Data items
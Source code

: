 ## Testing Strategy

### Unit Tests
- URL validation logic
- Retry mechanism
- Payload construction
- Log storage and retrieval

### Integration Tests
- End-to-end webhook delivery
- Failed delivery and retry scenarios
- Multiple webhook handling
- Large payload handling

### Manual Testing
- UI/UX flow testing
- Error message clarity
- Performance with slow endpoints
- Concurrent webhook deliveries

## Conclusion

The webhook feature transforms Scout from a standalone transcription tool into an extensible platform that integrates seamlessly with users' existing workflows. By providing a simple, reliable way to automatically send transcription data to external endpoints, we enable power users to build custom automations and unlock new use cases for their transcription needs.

Work to be completed:
Set down, exactly as they stand above, the lines starting with the line with "- Payload construction" and going on through the line with "## Conclusion", and no others.

Solution to this exercise:
- Payload construction
- Log storage and retrieval

### Integration Tests
- End-to-end webhook delivery
- Failed delivery and retry scenarios
- Multiple webhook handling
- Large payload handling

### Manual Testing
- UI/UX flow testing
- Error message clarity
- Performance with slow endpoints
- Concurrent webhook deliveries

## Conclusion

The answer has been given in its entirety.